Jens Ludwig, Gegenverkehr
Als
die Haustüre hinter ihm ins Schloss fiel, konnte er endlich durchatmen.
Hallo Liebling, ich bin da! rief er mit dem typischen sehr lang gezogenen
Daaaaaa am Ende, welches sein Ankommen zwischen Überraschung und
Entschuldigung irgendwie in der Schwebe halten sollte. Hatte er doch allen
Grund dazu. Denn heute war es einfach länger gegangen als sonst, weiß der
Teufel warum genau. Feststand jedenfalls, dass er gut eine Dreiviertelstunde
später als sonst aus dem Büro nach Hause kam.
Wenn er von der Arbeit nach Hause kommt, steht das Abendessen schon auf dem
Tisch. Es ist immer zwischen 17.45 und 18.00 Uhr, wenn nichts dazwischen
kommt.
Es durfte einfach nichts dazwischen kommen! Eigentlich.
Um 18.00 Uhr spätestens sitzt er mit seiner Frau Katja am Esstisch im Erker
der geräumigen 4-Zimmer-Wohnung in bester Wohnlage, die sie sich leisten
können, weil Katja jetzt, nachdem Laetitia das Abitur hat, wieder arbeiten
geht. Morgens geht sie schon eine Stunde, bevor er aufstehen muss, aus dem
Haus, kommt dafür aber auch drei Stunden früher heim. Ich kann eh nicht
länger schlafen, sagt sie, wenn man sie fragt.
Ein Blick auf die Wanduhr, im Vorbeigehen bloß, ja, ja, es war später als
sonst, nur noch eine Viertelstunde bis sieben.
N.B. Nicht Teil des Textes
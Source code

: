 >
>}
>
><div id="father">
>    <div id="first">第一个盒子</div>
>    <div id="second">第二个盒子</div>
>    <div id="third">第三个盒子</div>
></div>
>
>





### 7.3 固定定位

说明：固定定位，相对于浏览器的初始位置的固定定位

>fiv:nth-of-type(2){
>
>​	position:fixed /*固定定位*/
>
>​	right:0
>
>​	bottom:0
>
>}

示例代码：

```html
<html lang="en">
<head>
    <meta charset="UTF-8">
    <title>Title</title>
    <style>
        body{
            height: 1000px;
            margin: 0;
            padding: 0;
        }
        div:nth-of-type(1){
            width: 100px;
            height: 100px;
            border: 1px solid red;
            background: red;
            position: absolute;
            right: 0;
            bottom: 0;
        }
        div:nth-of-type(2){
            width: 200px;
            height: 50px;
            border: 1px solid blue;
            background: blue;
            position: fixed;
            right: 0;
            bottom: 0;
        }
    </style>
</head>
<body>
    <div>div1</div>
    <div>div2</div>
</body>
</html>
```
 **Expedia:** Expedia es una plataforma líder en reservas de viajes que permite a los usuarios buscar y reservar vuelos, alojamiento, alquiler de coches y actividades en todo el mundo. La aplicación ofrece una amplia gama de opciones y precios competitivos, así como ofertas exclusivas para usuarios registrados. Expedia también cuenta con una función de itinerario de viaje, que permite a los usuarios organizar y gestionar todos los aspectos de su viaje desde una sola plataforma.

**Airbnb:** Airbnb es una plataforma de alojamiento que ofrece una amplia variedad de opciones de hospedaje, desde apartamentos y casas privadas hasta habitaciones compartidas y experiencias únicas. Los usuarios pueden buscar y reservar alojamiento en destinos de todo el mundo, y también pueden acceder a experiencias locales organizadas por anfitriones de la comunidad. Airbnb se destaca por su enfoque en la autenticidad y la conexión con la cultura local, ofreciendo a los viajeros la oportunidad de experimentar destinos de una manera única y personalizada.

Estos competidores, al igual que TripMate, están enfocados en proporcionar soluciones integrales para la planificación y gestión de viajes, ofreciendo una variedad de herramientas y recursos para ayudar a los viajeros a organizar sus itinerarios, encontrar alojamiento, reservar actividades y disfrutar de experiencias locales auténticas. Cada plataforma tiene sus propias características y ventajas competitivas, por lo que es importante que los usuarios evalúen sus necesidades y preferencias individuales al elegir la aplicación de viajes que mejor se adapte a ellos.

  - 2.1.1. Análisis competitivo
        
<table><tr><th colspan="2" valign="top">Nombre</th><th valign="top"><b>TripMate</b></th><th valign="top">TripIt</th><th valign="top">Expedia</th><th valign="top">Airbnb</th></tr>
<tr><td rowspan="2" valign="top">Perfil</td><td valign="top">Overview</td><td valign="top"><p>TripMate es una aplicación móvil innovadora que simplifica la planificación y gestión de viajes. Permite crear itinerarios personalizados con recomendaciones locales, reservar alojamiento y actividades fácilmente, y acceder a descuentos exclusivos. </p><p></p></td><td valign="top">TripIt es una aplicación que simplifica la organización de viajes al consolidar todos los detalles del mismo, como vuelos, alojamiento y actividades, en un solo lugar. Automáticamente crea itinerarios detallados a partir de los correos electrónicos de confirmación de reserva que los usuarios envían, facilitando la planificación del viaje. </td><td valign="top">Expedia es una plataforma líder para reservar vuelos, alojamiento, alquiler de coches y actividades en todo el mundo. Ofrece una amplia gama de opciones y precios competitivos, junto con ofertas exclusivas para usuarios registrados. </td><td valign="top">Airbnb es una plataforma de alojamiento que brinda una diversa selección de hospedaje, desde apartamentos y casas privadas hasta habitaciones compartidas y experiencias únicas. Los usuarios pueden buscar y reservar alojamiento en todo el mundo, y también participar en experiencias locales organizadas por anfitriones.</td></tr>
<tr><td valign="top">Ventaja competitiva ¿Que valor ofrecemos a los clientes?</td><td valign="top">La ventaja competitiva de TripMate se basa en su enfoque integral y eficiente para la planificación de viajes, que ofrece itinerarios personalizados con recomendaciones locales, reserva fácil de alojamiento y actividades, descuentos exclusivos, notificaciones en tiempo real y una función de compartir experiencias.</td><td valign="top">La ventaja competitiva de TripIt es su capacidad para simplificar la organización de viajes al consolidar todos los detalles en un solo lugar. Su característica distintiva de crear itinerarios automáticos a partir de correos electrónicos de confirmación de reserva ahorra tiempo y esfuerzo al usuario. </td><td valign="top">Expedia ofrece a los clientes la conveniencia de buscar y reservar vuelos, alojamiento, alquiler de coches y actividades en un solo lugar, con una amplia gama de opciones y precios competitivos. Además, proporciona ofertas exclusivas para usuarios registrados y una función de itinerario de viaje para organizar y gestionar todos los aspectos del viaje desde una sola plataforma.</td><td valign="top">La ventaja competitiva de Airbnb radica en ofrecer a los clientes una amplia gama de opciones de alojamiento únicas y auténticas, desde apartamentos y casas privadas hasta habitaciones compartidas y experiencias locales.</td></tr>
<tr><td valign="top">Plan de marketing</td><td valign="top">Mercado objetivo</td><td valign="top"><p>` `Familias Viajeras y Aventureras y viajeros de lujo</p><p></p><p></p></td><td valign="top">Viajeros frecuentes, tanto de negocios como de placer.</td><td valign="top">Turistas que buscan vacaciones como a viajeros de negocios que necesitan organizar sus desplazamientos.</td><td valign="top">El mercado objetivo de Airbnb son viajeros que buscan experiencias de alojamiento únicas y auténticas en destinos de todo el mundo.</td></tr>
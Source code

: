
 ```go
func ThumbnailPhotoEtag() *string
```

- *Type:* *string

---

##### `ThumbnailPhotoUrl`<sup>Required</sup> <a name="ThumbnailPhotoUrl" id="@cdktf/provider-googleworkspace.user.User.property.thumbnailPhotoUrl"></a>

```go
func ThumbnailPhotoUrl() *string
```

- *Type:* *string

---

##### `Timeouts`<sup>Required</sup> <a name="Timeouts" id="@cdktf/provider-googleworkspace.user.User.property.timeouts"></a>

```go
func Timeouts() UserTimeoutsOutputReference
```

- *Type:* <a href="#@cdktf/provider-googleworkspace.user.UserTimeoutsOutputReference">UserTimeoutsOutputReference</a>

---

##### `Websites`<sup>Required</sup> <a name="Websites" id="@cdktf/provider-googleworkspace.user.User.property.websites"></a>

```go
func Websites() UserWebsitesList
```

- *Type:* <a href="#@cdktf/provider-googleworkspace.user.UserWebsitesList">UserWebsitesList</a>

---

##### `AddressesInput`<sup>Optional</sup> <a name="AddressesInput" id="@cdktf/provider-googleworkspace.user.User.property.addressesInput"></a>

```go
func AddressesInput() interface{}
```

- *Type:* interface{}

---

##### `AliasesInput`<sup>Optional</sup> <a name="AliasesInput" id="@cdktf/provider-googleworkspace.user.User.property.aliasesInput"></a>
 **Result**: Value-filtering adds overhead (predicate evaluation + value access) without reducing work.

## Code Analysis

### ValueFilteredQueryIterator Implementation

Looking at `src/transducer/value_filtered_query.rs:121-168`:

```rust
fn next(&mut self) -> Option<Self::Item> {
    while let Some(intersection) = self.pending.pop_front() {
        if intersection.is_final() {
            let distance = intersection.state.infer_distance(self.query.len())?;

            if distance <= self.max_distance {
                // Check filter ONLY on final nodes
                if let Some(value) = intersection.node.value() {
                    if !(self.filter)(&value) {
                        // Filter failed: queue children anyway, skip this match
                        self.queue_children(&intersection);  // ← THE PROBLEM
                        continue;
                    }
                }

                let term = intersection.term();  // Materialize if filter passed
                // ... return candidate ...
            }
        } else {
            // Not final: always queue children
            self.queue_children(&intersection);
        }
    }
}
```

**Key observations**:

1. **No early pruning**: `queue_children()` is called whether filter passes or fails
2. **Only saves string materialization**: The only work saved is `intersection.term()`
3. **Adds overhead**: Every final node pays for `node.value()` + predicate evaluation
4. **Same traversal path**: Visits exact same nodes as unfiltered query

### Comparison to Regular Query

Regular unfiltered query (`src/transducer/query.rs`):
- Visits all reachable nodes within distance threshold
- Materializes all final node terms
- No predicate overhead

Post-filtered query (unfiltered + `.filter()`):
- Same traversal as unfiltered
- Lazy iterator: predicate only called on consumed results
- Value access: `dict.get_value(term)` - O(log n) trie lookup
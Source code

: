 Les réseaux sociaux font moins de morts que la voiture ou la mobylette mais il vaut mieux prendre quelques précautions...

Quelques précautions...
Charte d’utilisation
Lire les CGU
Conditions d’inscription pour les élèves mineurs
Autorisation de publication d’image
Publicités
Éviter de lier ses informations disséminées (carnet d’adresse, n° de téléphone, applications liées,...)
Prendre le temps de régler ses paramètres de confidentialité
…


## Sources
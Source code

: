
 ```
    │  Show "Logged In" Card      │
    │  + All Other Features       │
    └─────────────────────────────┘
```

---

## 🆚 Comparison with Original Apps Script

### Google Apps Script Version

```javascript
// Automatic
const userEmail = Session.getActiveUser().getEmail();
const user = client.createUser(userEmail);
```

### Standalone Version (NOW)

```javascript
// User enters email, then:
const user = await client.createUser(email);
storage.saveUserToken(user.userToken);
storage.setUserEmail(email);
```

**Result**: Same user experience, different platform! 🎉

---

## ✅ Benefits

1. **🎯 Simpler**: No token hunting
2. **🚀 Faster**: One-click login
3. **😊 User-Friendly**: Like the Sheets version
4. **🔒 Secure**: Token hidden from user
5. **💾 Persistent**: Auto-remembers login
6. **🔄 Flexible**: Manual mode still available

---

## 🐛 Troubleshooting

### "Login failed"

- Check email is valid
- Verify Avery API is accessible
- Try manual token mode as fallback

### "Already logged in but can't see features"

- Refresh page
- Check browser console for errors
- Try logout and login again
Hallo Schatz –Küsschen - war was? fragte sie. Ach, weißt du, Herr Steiner
kam noch vorbei. Der Steiner, ach was? HIER NOCH EINE VERKEHRSDURCHSAGE Ja,
war ganz schön deprimiert, weißt du. SCHWERER VERKEHRSUNFALL AUF DER L 21
ZWISCHEN LANGENRAIN UND KONSTANZ.
Für einen Moment horchte er auf. Sag schon! Na ja, der ist jetzt geschieden,
murmelte er. BEIDE FAHRBAHNEN SIND GESPERRT. Schwein gehabt, dachte er. Das
wundert mich nicht, sagte Katja.
Seit er mit Anna, der Neuen in seiner Abteilung, ein Verhältnis hat, fährt
er jeden zweiten Donnerstagnachmittag im Monat mit ihr nach Hause. Ihr
Gleitzeitkonto gibt es her, dass sie immer zwei Stunden Zeit füreinander
haben. Und immer schafft er es danach, von Langenrain wieder rechtzeitig
nach Konstanz zu fahren. Es ist eine richtige Nebenstrecke. Nie wirkt er
abgehetzt, nie besonders zufrieden, nie irgendwie verdächtig, wenn er dann
kurz vor sechs sein Auto in der Garage abstellt.
Dann redeten sie eine Weile nichts.
Wo hast du den KNUD eigentlich abgestellt, will er schließlich wissen. Den
hat sich Laetitia ausgeliehen. Ach so. Sie wollte nach, ach ich weiß nicht
mehr, du kennst sie doch. Jaja, lächelte er.
DAS WETTER. VORSICHT AUTOFAHRER… Er stellte das Radio aus.
Im Vorbeifahren hatte er, nein, genau konnte er es im Nebel nicht sehen,
wirklich nicht, so etwas wie ein Auto gesehen, das von der Straße abgekommen
und an einem Baum gelandet war, aber dunkel war es außerdem, und was hätte
er, selbst wenn sich seine Sinne nicht getäuscht hatten, in seiner Situation
tun sollen? Ja, er war spät dran, im Grunde viel zu spät dran, wollte keine
bohrenden Nachfragen. Zum Beispiel: Wie hätte er ihr den wahrscheinlich
blutverschmierten Anzug erklären sollen? Das auf seinem kurzen Nachhauseweg,
wo nie irgendetwas Schlimmes passierte? Spätestens morgen beim Frühstück
hätte sie es gemerkt: Steht gar nichts davon in der Zeitung, komisch, hörte
er sie schon sagen. Zudem: War da nicht ein anderer hinter ihm gewesen, der
hätte anhalten können?
Dann setzten sie sich vor den Fernseher und machten es sich gemütlich. Kann
ja mal vorkommen.
Mit dem heute-Journal läutete es an der Tür. Sind Sie der Halter des
Fahrzeugs KN-UD-1317? Bei Langenrain gab es einen schweren Verkehrsunfall.
Dürfen wir reinkommen?
(aus: Jens Ludwig, Geschichten kommen immer zurück.